Segment Start: Extracted data

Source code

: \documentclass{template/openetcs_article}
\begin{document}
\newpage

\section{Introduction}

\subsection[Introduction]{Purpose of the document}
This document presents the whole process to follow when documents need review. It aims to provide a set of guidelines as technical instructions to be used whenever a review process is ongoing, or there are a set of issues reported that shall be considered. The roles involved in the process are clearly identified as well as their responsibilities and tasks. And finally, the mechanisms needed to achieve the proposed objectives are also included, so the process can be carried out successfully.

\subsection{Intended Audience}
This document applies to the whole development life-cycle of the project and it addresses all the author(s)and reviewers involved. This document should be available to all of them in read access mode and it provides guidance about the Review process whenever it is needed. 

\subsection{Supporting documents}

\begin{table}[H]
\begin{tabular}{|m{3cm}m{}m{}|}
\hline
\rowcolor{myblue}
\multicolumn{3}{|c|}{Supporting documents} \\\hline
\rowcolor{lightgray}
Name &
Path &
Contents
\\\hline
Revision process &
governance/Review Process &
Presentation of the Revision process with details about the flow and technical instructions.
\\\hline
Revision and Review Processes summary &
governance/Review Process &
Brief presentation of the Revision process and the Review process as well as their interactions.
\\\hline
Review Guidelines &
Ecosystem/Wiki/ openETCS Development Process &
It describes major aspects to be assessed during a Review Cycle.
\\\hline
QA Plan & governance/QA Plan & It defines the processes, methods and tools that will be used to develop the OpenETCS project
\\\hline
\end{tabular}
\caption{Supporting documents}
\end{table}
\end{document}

Segment End: Extracted data

**What to produce:**
Check each line of the data above for the string "whole", then report how many lines have it, with no other words.

**Solution to this task:**
2